# Bienvenidos a MagiaPotagia > Sugerencias >  Limpieza

## si66

Yo no sé si es posible, tampoco sé, si sirve de algo, pero leyendo el post de 3DD, no sería mejor borrar, bannear o como sea todos aquellos miembros registrados que no aportaron un solo mensaje? hay algunos que estan hace 1 año y nada, no se si perjudica a foro en algo (estrucutralmente) pero yo soy medio maniático y me gusta tener todo ordenado, por ahi es por eso.
Pero tener Mil novecientos y tanto usuarios sin aportar nada, se podría hacer algo.

----------


## jose castiñeiras gonzalez

Yo estoy de acuerdo, aunque no se si eso perjudica al foro... no entiendo mucho pero creo que cuanta más gente haya mejor. Pero vamos, que no tengo ni idea.

----------


## nick63nick

Me uno a la propuesta.

Además da la sensación que la mayoría entran solo a curiosear y sin un mínimo interés por la magia en general.

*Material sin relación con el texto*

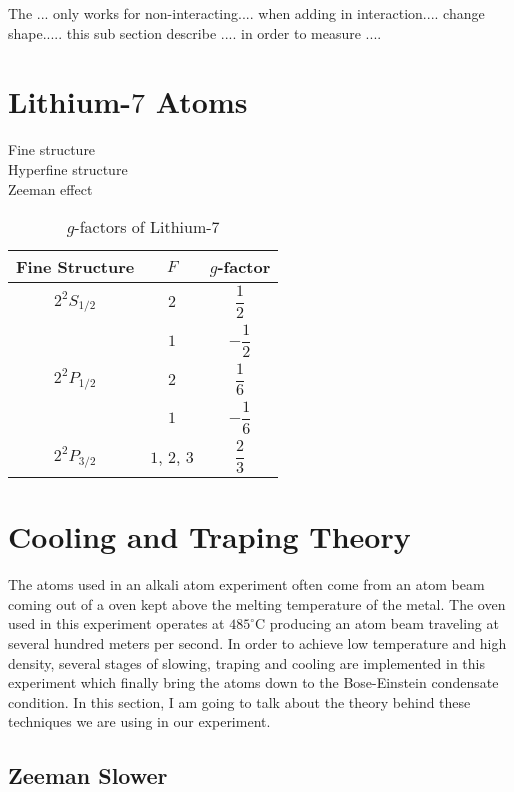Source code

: The ... only works for non-interacting.... when adding in interaction.... change shape..... this sub section describe .... in order to measure ....

\section{Lithium-$7$ Atoms}

Fine structure\\
Hyperfine structure\\
Zeeman effect

\begin{table}
\caption{$g$-factors of Lithium-$7$}
\label{li7:g-factors}
\begin{center}
\begin{tabular}{|c|c|c|}\hline
Fine Structure & $F$ & $g$-factor \\\hline
$2^2S_{1/2}$ & $2$ & $\dfrac 12$ \\\cline{2-3}
 & $1$ & $-\dfrac 12$ \\\hline
$2^2P_{1/2}$ & $2$ & $\dfrac 16$ \\\cline{2-3}
 & $1$ & $-\dfrac 16$ \\\hline
$2^2P_{3/2}$ & $1$, $2$, $3$ & $\dfrac 23$ \\\hline
\end{tabular}
\end{center}
\end{table}


\section{Cooling and Traping Theory}

The atoms used in an alkali atom experiment often come from an atom beam coming out of a oven kept above the melting temperature of the metal. The oven used in this experiment operates at $485^\circ\text{C}$ producing an atom beam traveling at several hundred meters per second. In order to achieve low temperature and high density, several stages of slowing, traping and cooling are implemented in this experiment which finally bring the atoms down to the Bose-Einstein condensate condition. In this section, I am going to talk about the theory behind these techniques we are using in our experiment.

\subsection{Zeeman Slower}\label{theory:zeeman}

Creo que poner un poco más de "trabas" a la hora de darse de alta, áumentaria más la calidad general del foro, pues el hecho de hacerlo más restrictivo, hace que la gente que entre al menos se preocupe por buscar las respuestas a las preguntas que se formulen y eso también es interesarse algo por la magia.

Sería partidario de hacerlo del estilo de "la dama" o de "magicusXXI"

Al menos es lo que percibo yo. 

Saludos.

----------


## MANU_222

Manu!
Yo me uno,
Para evitar esto, supongo como ya dige en otro momento que deberiamos de pedirle a mariano si es posible poner un cuestionario de acceso con preguntas para novatos, el que tenga una minima idea de magia, sabra que contestar... De todas formas, me uno a la idea...
Un saludo magiko!
MANU!

----------


## Patito

Lo de las preguntas básicas no lo veo claro... Cualquiera que se moleste un poco en buscar en el "gúgel" puede encontrar muchas respuestas.
Supongo que es muchísimo más trabajo, pero más que preguntas yo pondría un pequeño cuestionario al estilo de magic world...

----------


## si66

Si, seria interesante, porque por ahi (no lo se) ese mismo usuario deja entrar a otro con su contraseña y no aportan nada, y ademas miran a ver si logran sacar algo (quizas). Por ahi no es asi, pero de todas maneras que aportan positivamente al foro? sumar usuarios?
Prefiero 500 usuarios activos que enriquezcan al foro y no 1700 que suman gente para nada.
Lo de las preguntas puede ser, tendriamos que hacer un apartado con preguntas para hacer-
El foro de magicworld tiene preguntas y creo que solicitud no es en seguida.
Se pueden hacer 2 ó 3 preguntas y escribir a moderadores (trabajen jeje) o mariano, gaby para que tengan en cuenta, si entran o no, sé que debe ser pesado porque entra mucha gente, pero de esta manera sería mas "exclusivo" y no lo digo por querer separar a la gente ni nada, pero saber que la gente que está, es porque realmente le interesa y ama el este ARTE. y no curiosos.

Sería bueno hacer un apartado con donde pongamos posibles preguntas para nuevos usuarios quizas. Ademas serviria de filtro para la gran cantidad de gente que entra y pregunta Como hace el mago que vuela?
o vieron el otro dia en nada x aqui como las cartas cambiaban de color?
la gente entra se registra, hace perder tiempo a moderadores y como no se les da la respuesta que buscaban se van, y queda un "muerto" en el foro, y no es uno son varios ya.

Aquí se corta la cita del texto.